YOUR TASK: Would you transcribe the line containing "If you find" and every line after it, through the end of the records below, exactly and with nothing else?

EXTRACTED RECORDS:
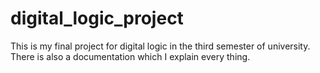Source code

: # digital_logic_project
This is my final project for digital logic in the third semester of university. There is also a documentation which I explain every thing.
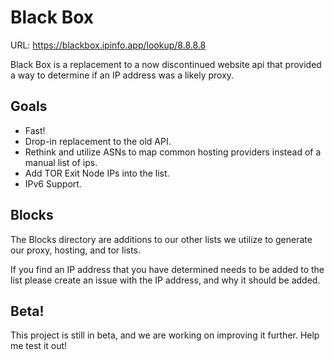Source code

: # Black Box

URL: https://blackbox.ipinfo.app/lookup/8.8.8.8

Black Box is a replacement to a now discontinued website api that provided a way to determine if an IP address was a likely proxy. 

## Goals

 * Fast! 
 * Drop-in replacement to the old API.
 * Rethink and utilize ASNs to map common hosting providers instead of a manual list of ips. 
 * Add TOR Exit Node IPs into the list.
 * IPv6 Support.
 
 ## Blocks
 
 The Blocks directory are additions to our other lists we utilize to generate our proxy, hosting, and tor lists.
 
 If you find an IP address that you have determined needs to be added to the list please create an issue with the IP address, and why it should be added. 
 
 ## Beta!
 
 This project is still in beta, and we are working on improving it further. Help me test it out!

OUTPUT FOR THIS TASK:
 If you find an IP address that you have determined needs to be added to the list please create an issue with the IP address, and why it should be added. 
 
 ## Beta!
 
 This project is still in beta, and we are working on improving it further. Help me test it out!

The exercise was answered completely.